### Work instruction
Copy out every line of the data that has the word "result" somewhere in it.
Records for the task Block Start
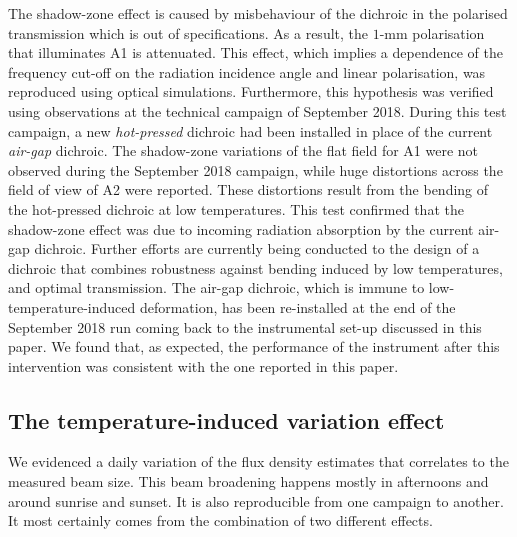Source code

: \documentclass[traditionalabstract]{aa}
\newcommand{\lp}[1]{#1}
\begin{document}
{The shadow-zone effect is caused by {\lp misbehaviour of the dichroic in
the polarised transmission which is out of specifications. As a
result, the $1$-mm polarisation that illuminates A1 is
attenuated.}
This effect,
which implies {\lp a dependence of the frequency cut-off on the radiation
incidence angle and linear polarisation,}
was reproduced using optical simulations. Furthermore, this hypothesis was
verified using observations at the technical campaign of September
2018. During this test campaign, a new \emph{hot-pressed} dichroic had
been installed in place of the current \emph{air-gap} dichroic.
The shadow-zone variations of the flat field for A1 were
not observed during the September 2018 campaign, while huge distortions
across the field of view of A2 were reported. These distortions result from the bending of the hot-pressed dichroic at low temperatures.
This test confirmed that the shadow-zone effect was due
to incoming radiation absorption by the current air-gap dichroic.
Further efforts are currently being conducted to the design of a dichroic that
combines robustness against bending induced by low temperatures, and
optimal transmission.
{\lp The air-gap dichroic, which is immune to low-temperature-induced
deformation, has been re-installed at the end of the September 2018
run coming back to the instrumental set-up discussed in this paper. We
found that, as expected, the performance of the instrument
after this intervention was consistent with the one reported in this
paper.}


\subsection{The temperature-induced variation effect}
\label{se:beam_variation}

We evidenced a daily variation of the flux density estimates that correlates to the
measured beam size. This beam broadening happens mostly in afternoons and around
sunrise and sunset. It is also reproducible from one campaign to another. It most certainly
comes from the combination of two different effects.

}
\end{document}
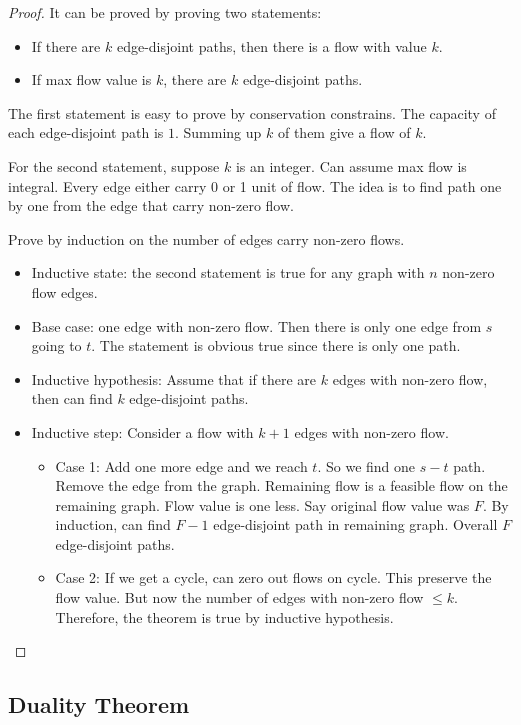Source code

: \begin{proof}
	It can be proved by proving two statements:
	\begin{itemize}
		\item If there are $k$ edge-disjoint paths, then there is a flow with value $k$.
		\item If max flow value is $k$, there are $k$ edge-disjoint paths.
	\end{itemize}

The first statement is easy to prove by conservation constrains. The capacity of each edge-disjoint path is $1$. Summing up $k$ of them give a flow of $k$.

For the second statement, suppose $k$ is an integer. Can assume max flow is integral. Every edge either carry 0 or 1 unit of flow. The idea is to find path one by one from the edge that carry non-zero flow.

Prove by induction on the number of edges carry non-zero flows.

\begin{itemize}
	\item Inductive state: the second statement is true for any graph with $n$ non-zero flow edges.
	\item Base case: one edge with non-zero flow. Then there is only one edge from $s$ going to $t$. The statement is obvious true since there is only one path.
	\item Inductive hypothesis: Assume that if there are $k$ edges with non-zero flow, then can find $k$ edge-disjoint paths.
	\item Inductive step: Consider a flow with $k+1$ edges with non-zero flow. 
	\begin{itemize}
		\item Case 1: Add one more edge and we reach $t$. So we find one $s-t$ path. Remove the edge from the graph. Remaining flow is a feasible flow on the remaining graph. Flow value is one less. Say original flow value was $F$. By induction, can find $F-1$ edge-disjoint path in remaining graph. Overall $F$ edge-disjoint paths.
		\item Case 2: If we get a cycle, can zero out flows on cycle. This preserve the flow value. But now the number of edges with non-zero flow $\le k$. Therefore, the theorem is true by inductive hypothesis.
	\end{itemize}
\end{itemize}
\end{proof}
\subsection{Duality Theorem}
Records for the task Block End
### Answer box
result, the $1$-mm polarisation that illuminates A1 is
across the field of view of A2 were reported. These distortions result from the bending of the hot-pressed dichroic at low temperatures.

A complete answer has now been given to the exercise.